How hard does mutation analysis have to be, anyway?

Mutation analysis is considered the best method for measuring the adequacy of test suites. However, the number of test runs required for a full mutation analysis grows faster than project size, which is not feasible for real-world software projects, which often have more than a million lines of code. It is for projects of this size, however, that developers most need a method for evaluating the efficacy of a test suite. Various strategies have been proposed to deal with the explosion of mutants. However, these strategies at best reduce the number of mutants required to a fraction of overall mutants, which still grows with program size. Running, e.g., 5% of all mutants of a 2MLOC program usually requires analyzing over 100,000 mutants. Similarly, while various approaches have been proposed to tackle equivalent mutants, none completely eliminate the problem, and the fraction of equivalent mutants remaining is hard to estimate, often requiring manual analysis of equivalence.

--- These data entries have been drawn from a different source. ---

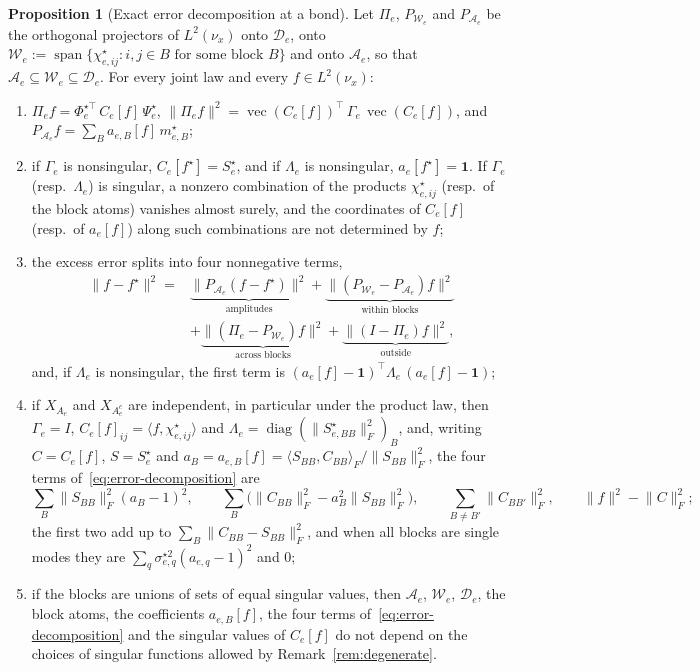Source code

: \documentclass[11pt]{article}
\newcommand{\diag}{\operatorname{diag}}
\newcommand{\vect}{\operatorname{vec}}
\newcommand{\norm}[1]{\lVert #1\rVert}
\theoremstyle{definition}
\newtheorem{proposition}[theorem]{Proposition}
\numberwithin{equation}{section}
\begin{document}
\begin{proposition}[Exact error decomposition at a bond]\label{prop:error-decomposition}
Let $\Pi_e$, $P_{\mathcal W_e}$ and $P_{\mathcal A_e}$ be the orthogonal projectors of $L^2(\nu_x)$ onto $\mathcal D_e$, onto $\mathcal W_e:=\operatorname{span}\{\chi^\star_{e,ij}:i,j\in B\text{ for some block }B\}$ and onto $\mathcal A_e$, so that $\mathcal A_e\subseteq\mathcal W_e\subseteq\mathcal D_e$. For every joint law and every $f\in L^2(\nu_x)$:
\begin{enumerate}[label=(\roman*),nosep]
\item $\Pi_ef=\Phi^{\star\top}_e\,C_e[f]\,\Psi^\star_e$, $\norm{\Pi_ef}^2=\vect(C_e[f])^\top\,\Gamma_e\,\vect(C_e[f])$, and $P_{\mathcal A_e}f=\sum_Ba_{e,B}[f]\,m^\star_{e,B}$;
\item if $\Gamma_e$ is nonsingular, $C_e[f^\star]=S^\star_e$, and if $\Lambda_e$ is nonsingular, $a_e[f^\star]=\mathbf 1$. If $\Gamma_e$ (resp.\ $\Lambda_e$) is singular, a nonzero combination of the products $\chi^\star_{e,ij}$ (resp.\ of the block atoms) vanishes almost surely, and the coordinates of $C_e[f]$ (resp.\ of $a_e[f]$) along such combinations are not determined by $f$;
\item the excess error splits into four nonnegative terms,
\begin{equation}\label{eq:error-decomposition}
\begin{aligned}
\norm{f-f^\star}^2
={}&\underbrace{\norm{P_{\mathcal A_e}(f-f^\star)}^2}_{\text{amplitudes}}
+\underbrace{\norm{(P_{\mathcal W_e}-P_{\mathcal A_e})f}^2}_{\text{within blocks}}\\
&+\underbrace{\norm{(\Pi_e-P_{\mathcal W_e})f}^2}_{\text{across blocks}}
+\underbrace{\norm{(I-\Pi_e)f}^2}_{\text{outside}},
\end{aligned}
\end{equation}
and, if $\Lambda_e$ is nonsingular, the first term is $(a_e[f]-\mathbf 1)^\top\Lambda_e\,(a_e[f]-\mathbf 1)$;
\item if $X_{A_e}$ and $X_{A_e^c}$ are independent, in particular under the product law, then $\Gamma_e=I$, $C_e[f]_{ij}=\langle f,\chi^\star_{e,ij}\rangle$ and $\Lambda_e=\diag(\norm{S^\star_{e,BB}}_F^2)_B$, and, writing $C=C_e[f]$, $S=S^\star_e$ and $a_B=a_{e,B}[f]=\langle S_{BB},C_{BB}\rangle_F/\norm{S_{BB}}_F^2$, the four terms of~\eqref{eq:error-decomposition} are
\[
\sum_B\norm{S_{BB}}_F^2(a_B-1)^2,\qquad\sum_B\big(\norm{C_{BB}}_F^2-a_B^2\norm{S_{BB}}_F^2\big),\qquad\sum_{B\neq B'}\norm{C_{BB'}}_F^2,\qquad\norm f^2-\norm C_F^2;
\]
the first two add up to $\sum_B\norm{C_{BB}-S_{BB}}_F^2$, and when all blocks are single modes they are $\sum_q\sigma^{\star2}_{e,q}(a_{e,q}-1)^2$ and $0$;
\item if the blocks are unions of sets of equal singular values, then $\mathcal A_e$, $\mathcal W_e$, $\mathcal D_e$, the block atoms, the coefficients $a_{e,B}[f]$, the four terms of~\eqref{eq:error-decomposition} and the singular values of $C_e[f]$ do not depend on the choices of singular functions allowed by Remark~\ref{rem:degenerate}.
\end{enumerate}
\end{proposition}
\end{document}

In this paper, we provide both theoretical analysis and empirical evidence that a small constant sample of mutants yields statistically similar results to running a full mutation analysis, regardless of the size of the program or similarity between mutants. We show that a similar approach, using a constant sample of inputs can estimate the degree of stubbornness in mutants remaining to a high degree of statistical confidence, and provide a mutation analysis framework for Python that incorporates the analysis of stubbornness of mutants.

Updates:

One can simplify, and reach our conclusions in this paper by noting that, theory of random sampling only requires randomness in the sample selection, and not in the population. That is, even if the population contains strongly correlated variables, so long as the sampling procedure is random, one can expect the sample to obey statistical laws. In particular, the correlatedness of the mutants results in same mean, but lesser variance than if we were sampling from a set of mutants that were independent of each other.
Further, we recommend that one should sample at least 9,604 mutants for 99% precision 95% of the time, as suggested by theory for independent mutants simply because it is the pessimistic upper bound, and it should be used for research.